Les auteurs distinguent aussi l’apprentissage de la grande mobilité avant l’entrée sur le marché de l’emploi, de la confrontation subite sans préparation préalable. L’expérience avant l’entrée sur le marché du travail est ainsi perçue par les personnes interrogées comme un test qui leur permet de s’assurer qu’ils sont capables de se recréer ou de maintenir des réseaux notamment amicaux. La confrontation sans préparation préalable est souvent la conséquence d’une contrainte économique. Les témoignages permettent ainsi d’appréhender la complexité des trajectoires et des ressentis, qui va de la continuité d’un mode de vie toujours expérimenté au rejet total.
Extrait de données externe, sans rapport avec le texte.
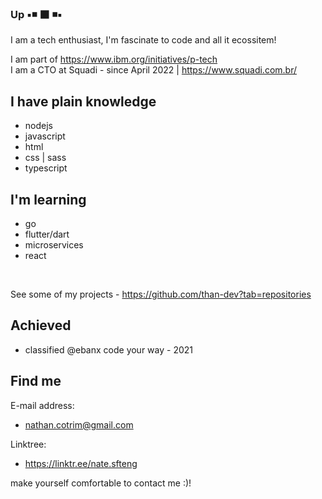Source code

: ### Up ▪️◾ ⬛ ◾▪️

I am a tech enthusiast, I'm fascinate to code and all it ecossitem!

I am part of https://www.ibm.org/initiatives/p-tech <br>
I am a CTO at Squadi - since April 2022 | https://www.squadi.com.br/


## I have plain knowledge

- nodejs
- javascript
- html
- css | sass
- typescript

## I'm learning

- go
- flutter/dart
- microservices
- react

<br>

See some of my projects - https://github.com/than-dev?tab=repositories


## Achieved

- classified @ebanx code your way - 2021
 
## Find me

E-mail address:
- nathan.cotrim@gmail.com

Linktree:
- https://linktr.ee/nate.sfteng

make yourself comfortable to contact me :)!
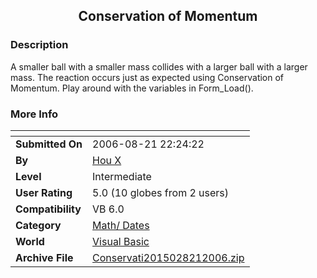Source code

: ﻿<div align="center">

## Conservation of Momentum


</div>

### Description

A smaller ball with a smaller mass collides with a larger ball with a larger mass. The reaction occurs just as expected using Conservation of Momentum. Play around with the variables in Form_Load().
 
### More Info
 


<span>             |<span>
---                |---
**Submitted On**   |2006-08-21 22:24:22
**By**             |[Hou X](https://github.com/Planet-Source-Code/PSCIndex/blob/master/ByAuthor/hou-x.md)
**Level**          |Intermediate
**User Rating**    |5.0 (10 globes from 2 users)
**Compatibility**  |VB 6\.0
**Category**       |[Math/ Dates](https://github.com/Planet-Source-Code/PSCIndex/blob/master/ByCategory/math-dates__1-37.md)
**World**          |[Visual Basic](https://github.com/Planet-Source-Code/PSCIndex/blob/master/ByWorld/visual-basic.md)
**Archive File**   |[Conservati2015028212006\.zip](https://github.com/Planet-Source-Code/hou-x-conservation-of-momentum__1-66336/archive/master.zip)








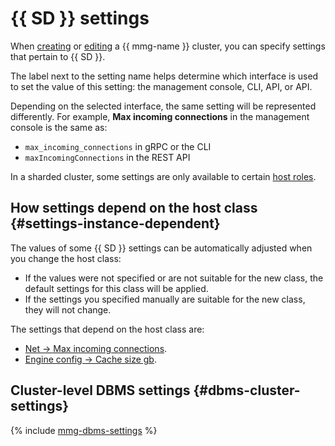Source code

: # {{ SD }} settings

When [creating](../operations/cluster-create.md) or [editing](../operations/update.md#change-mongod-config) a {{ mmg-name }} cluster, you can specify settings that pertain to {{ SD }}.

The label next to the setting name helps determine which interface is used to set the value of this setting: the management console, CLI, API, or API.

Depending on the selected interface, the same setting will be represented differently. For example, **Max incoming connections** in the management console is the same as:

* `max_incoming_connections` in gRPC or the CLI
* `maxIncomingConnections` in the REST API


In a sharded cluster, some settings are only available to certain [host roles](sharding.md#shard-management).

## How settings depend on the host class {#settings-instance-dependent}

The values of some {{ SD }} settings can be automatically adjusted when you change the host class:

* If the values were not specified or are not suitable for the new class, the default settings for this class will be applied.
* If the settings you specified manually are suitable for the new class, they will not change.

The settings that depend on the host class are:

* [Net → Max incoming connections](#setting-max-incoming-connections).
* [Engine config → Cache size gb](#setting-engine-cache-size).

## Cluster-level DBMS settings {#dbms-cluster-settings}

{% include [mmg-dbms-settings](../../_includes/mdb/mmg-dbms-settings.md) %}
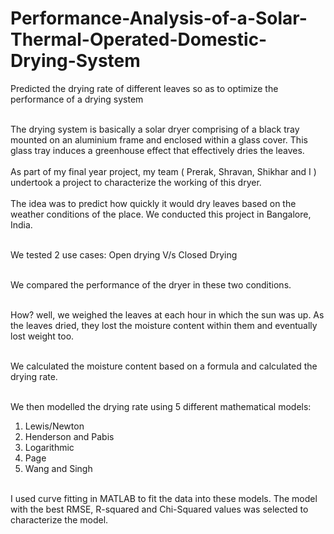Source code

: # Performance-Analysis-of-a-Solar-Thermal-Operated-Domestic-Drying-System
Predicted the drying rate of different leaves so as to optimize the performance of a drying system <br>

<br> The drying system is basically a solar dryer comprising of a black tray mounted on an aluminium frame and enclosed within a glass cover. This glass tray induces a greenhouse effect that effectively dries the leaves. <br>
<br> As part of my final year project, my team ( Prerak, Shravan, Shikhar and I ) undertook a project to characterize the working of this dryer. <br>
<br> The idea was to predict how quickly it would dry leaves based on the weather conditions of the place. We conducted this project in Bangalore, India. <br>

<br> We tested 2 use cases: Open drying V/s Closed Drying <br>

<br> We compared the performance of the dryer in these two conditions. <br>

<br> How? well, we weighed the leaves at each hour in which the sun was up. As the leaves dried, they lost the moisture content within them and eventually lost weight too. <br>

<br> We calculated the moisture content based on a formula and calculated the drying rate. <br>

<br> We then modelled the drying rate using 5 different mathematical models: <br>
1. Lewis/Newton <br>
2. Henderson and Pabis <br>
3. Logarithmic <br>
4. Page <br>
5. Wang and Singh <br>


  <br> I used curve fitting in MATLAB to fit the data into these models. The model with the best RMSE, R-squared and Chi-Squared values was selected to characterize the model.<br>

   
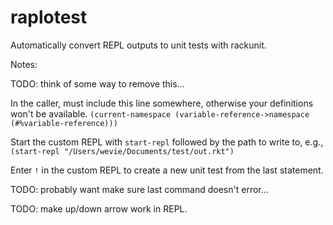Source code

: # raplotest

Automatically convert REPL outputs to unit tests with rackunit.

Notes: 

TODO: think of some way to remove this...

In the caller, must include this line somewhere, otherwise your definitions won't be available.
`(current-namespace (variable-reference->namespace (#%variable-reference)))`

Start the custom REPL with `start-repl` followed by the path to write to, e.g.,
`(start-repl "/Users/wevie/Documents/test/out.rkt")`

Enter `!` in the custom REPL to create a new unit test from the last statement. 

TODO: probably want make sure last command doesn't error...

TODO: make up/down arrow work in REPL.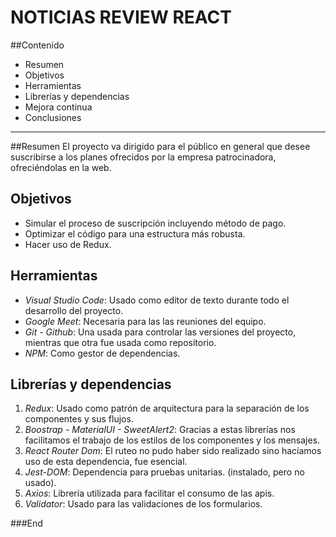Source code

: # NOTICIAS REVIEW REACT

##Contenido
- Resumen
- Objetivos
- Herramientas
- Librerías y dependencias
- Mejora continua
- Conclusiones
----

##Resumen
El proyecto va dirigido para el público en general que desee suscribirse a los planes ofrecidos por la empresa patrocinadora, ofreciéndolas en la web.

## Objetivos
- Simular el proceso de suscripción incluyendo método de pago.
- Optimizar el código para una estructura más robusta.
- Hacer uso de Redux.

## Herramientas
- *Visual Studio Code*: Usado como editor de texto durante todo el desarrollo del proyecto.
- *Google Meet*: Necesaria para las las reuniones del equipo.
- *Git - Github*: Una usada para controlar las versiones del proyecto, mientras que otra fue usada como repositorio.
- *NPM*: Como gestor de dependencias.

## Librerías y dependencias
1. *Redux*: Usado como patrón de arquitectura para la separación de los componentes y sus flujos.
2. *Boostrap - MaterialUI - SweetAlert2*: Gracias a estas librerías nos facilitamos el trabajo de los estilos de los componentes y los mensajes.
3. *React Router Dom*: El ruteo no pudo haber sido realizado sino hacíamos uso de esta dependencia, fue esencial.
4. *Jest-DOM*: Dependencia para pruebas unitarias. (instalado, pero no usado).
5. *Axios*: Librería utilizada para facilitar el consumo de las apis.
6. *Validator*: Usado para las validaciones de los formularios.


###End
Les auteurs mettent aussi en avant les différentes compétences que permettent d’acquérir les expériences de grande mobilité – comme, par exemple, être « à l’aise dans des lieux inconnus » (p. 61) ou encore la « gestion des liens sociaux et amicaux » (p. 66).

Les auteurs identifient finalement quatre types de personnes en fonction de la place de la mobilité dans leur trajectoire de vie : les personnes connaissant une « mobilité en début et parfois en fin de carrière », celles avec une « mobilité précoce et courte », celles avec une « mobilité longue » et enfin, les personnes vivant une « pendularité quotidienne continue » (p. 78). Les catégories « mobilité longue » et « pendularité quotidienne » regroupent des personnes ayant choisi un métier impliquant des déplacements et vivant la grande mobilité de manière positive. La mobilité peut, en effet, être perçue de façon positive et être valorisée. Cependant, la grande mobilité n’est pas toujours associée à la réussite professionnelle : des personnes plus précaires identifiées par des bas salaires, l’enchaînement des CDD, subissant la grande mobilité par nécessité économique se trouvent également dans les groupes « mobilité longue » et « pendularité quotidienne » (p. 84). Sur ce point, on note des nuances entre les pays. Si la grande mobilité est plutôt associée à une précarité professionnelle en Espagne, ses effets sont positifs sur l’évolution professionnelle en Suisse ou, pour les femmes, en France (p. 89). À la lumière d’analyses portant sur l’arrivée d’un enfant ou sur la rupture conjugale, les auteurs mettent en évidence les liens entre l’évolution des pratiques de grandes mobilités et la vie privée, ici encore variant selon le pays de résidence. La France semble davantage faciliter la conciliation de la grande mobilité et de la maternité que l’Allemagne, l’Espagne ou la Suisse (p. 151).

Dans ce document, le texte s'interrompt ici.